### TASK STATEMENT
Number of lines below with "fire": work it out and reply with that number only.

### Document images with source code

+++

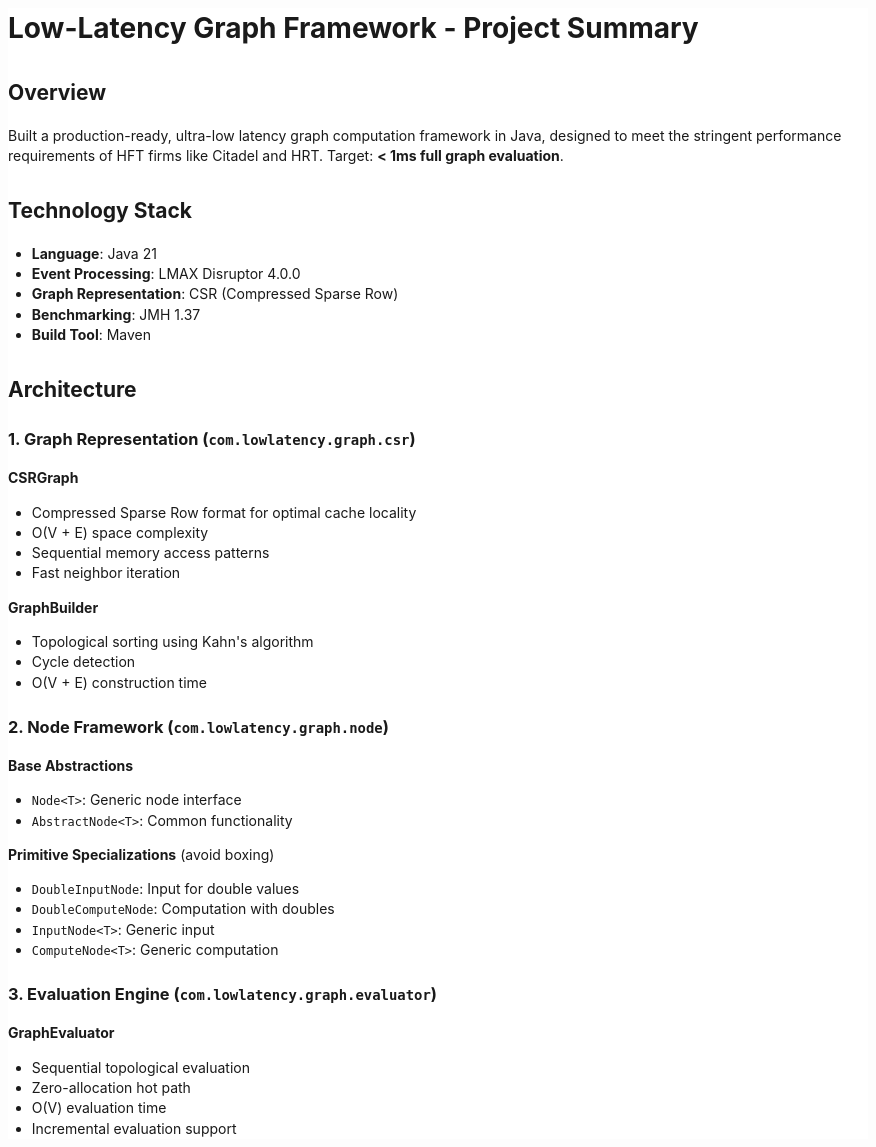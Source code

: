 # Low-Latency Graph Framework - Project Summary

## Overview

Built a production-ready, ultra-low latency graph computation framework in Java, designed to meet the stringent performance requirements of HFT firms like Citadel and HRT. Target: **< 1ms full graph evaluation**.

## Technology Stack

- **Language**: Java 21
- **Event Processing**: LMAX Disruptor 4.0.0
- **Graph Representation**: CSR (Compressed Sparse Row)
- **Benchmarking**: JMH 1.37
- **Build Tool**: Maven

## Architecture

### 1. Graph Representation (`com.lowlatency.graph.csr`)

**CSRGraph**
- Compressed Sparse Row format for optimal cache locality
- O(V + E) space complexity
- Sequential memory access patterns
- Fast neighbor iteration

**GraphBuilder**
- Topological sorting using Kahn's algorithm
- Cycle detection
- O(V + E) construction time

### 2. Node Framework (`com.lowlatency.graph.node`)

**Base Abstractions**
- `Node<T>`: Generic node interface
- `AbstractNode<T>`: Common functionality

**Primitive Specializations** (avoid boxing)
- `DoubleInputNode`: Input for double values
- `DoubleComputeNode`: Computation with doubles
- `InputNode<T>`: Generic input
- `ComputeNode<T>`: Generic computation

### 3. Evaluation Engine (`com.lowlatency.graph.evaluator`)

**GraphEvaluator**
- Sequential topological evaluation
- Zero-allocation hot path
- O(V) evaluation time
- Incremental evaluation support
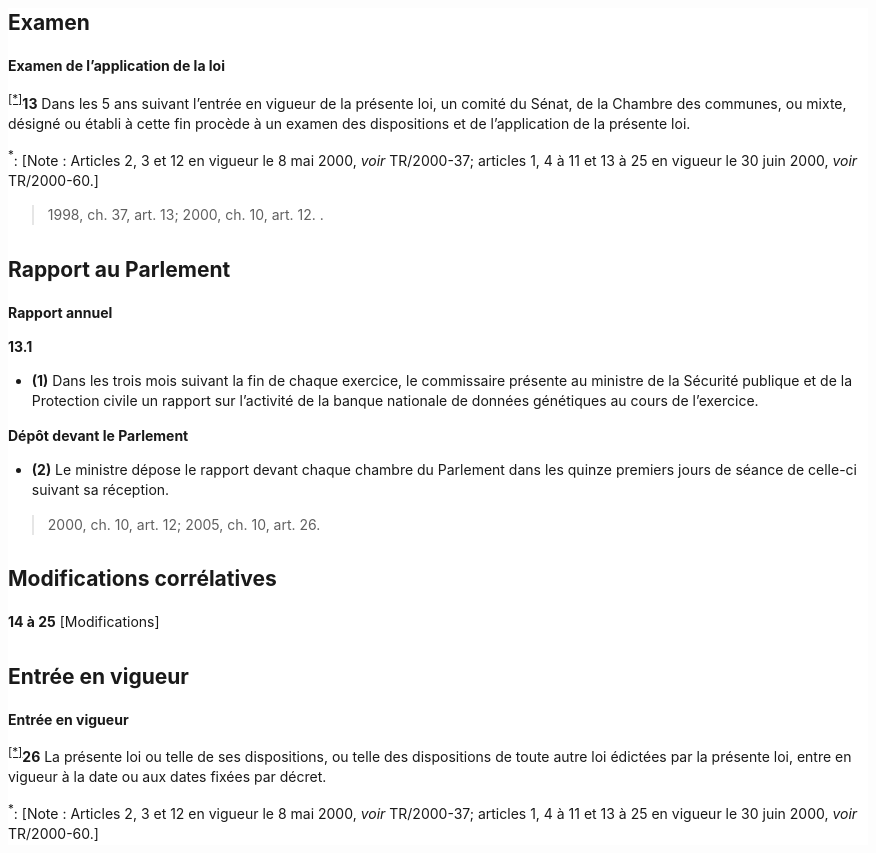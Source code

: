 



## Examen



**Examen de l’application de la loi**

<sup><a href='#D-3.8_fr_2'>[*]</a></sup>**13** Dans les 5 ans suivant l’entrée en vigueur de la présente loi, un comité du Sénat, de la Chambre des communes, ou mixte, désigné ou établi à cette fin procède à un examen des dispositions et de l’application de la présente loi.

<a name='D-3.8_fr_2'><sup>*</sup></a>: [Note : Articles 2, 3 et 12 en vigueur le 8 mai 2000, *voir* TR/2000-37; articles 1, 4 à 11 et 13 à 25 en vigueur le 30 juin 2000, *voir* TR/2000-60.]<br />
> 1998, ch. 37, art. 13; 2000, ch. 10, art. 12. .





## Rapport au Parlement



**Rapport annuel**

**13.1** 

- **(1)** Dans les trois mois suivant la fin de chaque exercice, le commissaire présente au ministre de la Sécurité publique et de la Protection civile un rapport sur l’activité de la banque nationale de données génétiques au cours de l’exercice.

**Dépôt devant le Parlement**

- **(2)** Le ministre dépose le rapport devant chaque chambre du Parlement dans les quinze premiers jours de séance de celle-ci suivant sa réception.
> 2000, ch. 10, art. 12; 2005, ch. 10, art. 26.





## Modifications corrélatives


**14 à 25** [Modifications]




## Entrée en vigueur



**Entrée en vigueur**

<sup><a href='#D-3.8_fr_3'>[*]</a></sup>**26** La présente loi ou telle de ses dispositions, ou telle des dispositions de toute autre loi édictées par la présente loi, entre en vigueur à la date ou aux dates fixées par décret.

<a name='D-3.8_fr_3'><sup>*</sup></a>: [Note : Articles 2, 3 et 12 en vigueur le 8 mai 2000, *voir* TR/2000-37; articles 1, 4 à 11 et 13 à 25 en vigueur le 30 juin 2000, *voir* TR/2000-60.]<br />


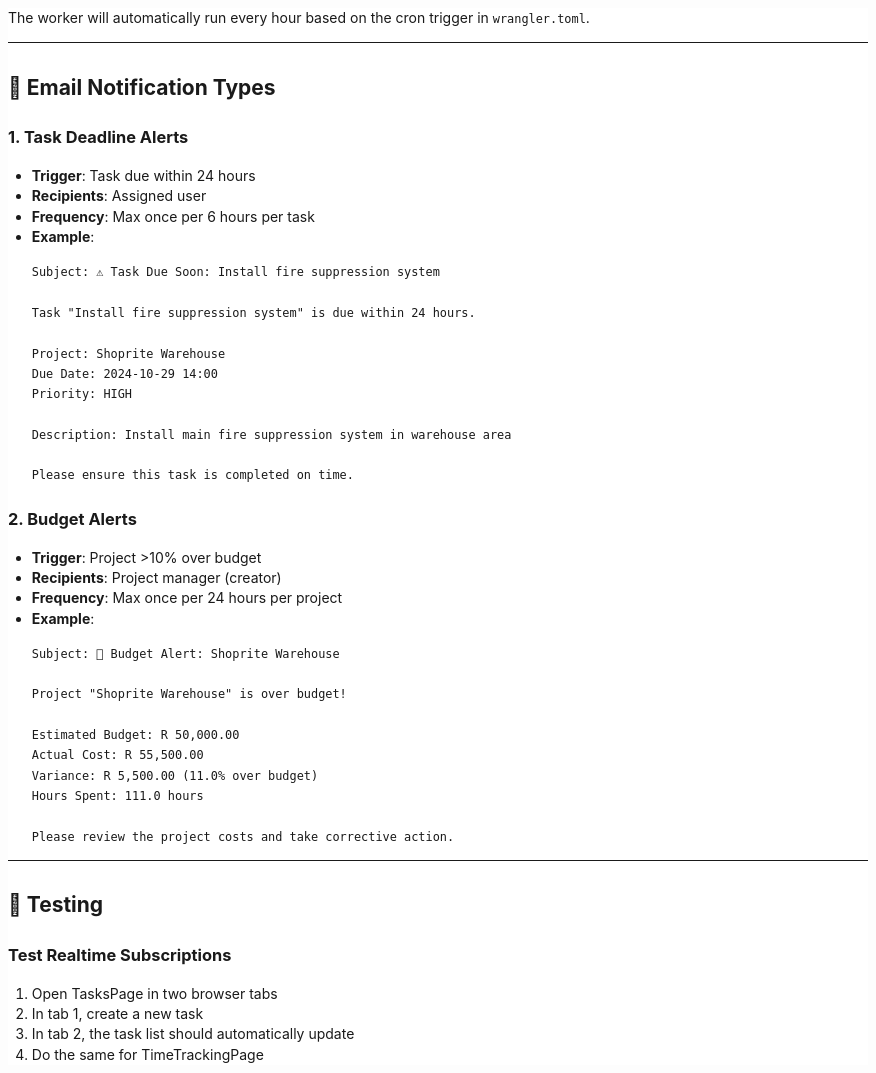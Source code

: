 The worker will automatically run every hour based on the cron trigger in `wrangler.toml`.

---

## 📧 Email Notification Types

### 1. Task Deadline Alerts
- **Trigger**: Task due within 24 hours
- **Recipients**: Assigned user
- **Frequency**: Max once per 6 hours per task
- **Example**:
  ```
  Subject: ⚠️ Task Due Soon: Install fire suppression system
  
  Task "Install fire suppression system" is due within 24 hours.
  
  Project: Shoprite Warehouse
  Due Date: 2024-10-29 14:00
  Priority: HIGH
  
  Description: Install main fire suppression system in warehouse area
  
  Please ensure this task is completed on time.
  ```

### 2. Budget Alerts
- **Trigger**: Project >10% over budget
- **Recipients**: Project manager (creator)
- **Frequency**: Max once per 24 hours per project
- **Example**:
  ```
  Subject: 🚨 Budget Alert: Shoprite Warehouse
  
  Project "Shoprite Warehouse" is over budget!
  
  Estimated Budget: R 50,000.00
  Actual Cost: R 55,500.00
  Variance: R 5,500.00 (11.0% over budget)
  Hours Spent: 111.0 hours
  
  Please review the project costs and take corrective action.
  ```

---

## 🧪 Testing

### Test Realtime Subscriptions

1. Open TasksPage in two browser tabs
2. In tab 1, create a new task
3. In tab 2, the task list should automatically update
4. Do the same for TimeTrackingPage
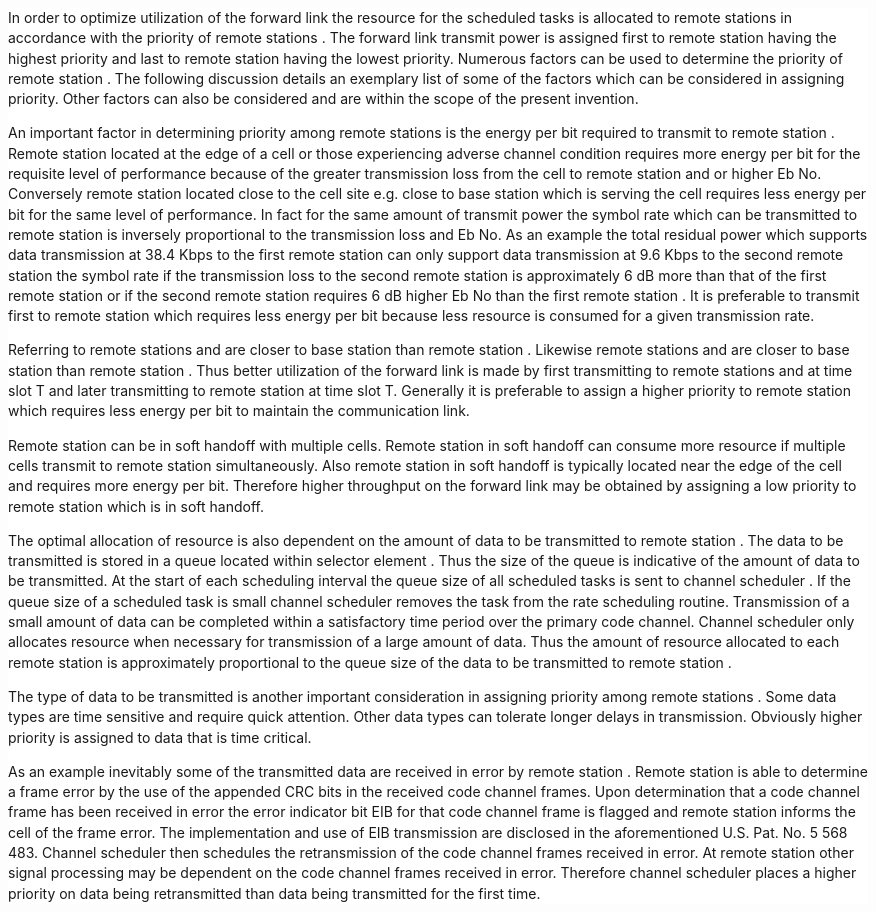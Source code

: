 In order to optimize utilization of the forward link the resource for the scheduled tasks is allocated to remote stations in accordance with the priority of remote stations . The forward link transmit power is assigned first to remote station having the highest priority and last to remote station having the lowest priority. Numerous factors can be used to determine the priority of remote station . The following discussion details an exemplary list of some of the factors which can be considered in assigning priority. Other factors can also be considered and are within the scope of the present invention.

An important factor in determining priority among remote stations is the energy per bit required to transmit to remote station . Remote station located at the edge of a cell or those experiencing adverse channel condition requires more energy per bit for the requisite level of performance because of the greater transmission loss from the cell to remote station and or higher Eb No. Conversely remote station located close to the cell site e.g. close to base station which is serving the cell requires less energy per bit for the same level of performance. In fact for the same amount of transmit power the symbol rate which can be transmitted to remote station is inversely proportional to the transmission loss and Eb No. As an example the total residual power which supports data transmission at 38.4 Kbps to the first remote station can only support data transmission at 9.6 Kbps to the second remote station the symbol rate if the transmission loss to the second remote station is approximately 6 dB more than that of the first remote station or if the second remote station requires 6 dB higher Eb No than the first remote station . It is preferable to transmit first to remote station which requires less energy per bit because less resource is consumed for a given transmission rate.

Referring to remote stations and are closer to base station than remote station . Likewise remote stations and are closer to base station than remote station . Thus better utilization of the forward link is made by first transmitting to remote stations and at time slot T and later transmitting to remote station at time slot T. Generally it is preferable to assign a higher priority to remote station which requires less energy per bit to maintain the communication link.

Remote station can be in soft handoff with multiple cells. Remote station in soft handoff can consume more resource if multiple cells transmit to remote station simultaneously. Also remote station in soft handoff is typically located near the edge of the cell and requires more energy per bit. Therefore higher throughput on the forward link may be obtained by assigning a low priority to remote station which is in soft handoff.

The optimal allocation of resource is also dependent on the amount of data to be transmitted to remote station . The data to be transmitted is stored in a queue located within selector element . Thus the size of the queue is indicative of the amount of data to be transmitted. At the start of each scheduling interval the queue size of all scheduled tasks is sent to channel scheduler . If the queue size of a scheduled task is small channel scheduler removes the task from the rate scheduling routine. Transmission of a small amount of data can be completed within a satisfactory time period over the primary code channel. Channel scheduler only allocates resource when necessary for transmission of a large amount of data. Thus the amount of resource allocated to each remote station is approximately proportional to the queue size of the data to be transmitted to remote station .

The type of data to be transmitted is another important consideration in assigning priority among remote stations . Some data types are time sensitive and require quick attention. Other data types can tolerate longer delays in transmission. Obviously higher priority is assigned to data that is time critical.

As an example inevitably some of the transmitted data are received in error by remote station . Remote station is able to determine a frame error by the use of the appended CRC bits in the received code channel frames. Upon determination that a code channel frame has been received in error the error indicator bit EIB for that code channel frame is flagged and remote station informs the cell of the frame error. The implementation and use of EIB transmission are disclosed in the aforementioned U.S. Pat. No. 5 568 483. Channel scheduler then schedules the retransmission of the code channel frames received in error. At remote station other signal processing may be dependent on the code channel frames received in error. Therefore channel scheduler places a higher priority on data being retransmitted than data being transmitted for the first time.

+++

### TASK ANSWER
3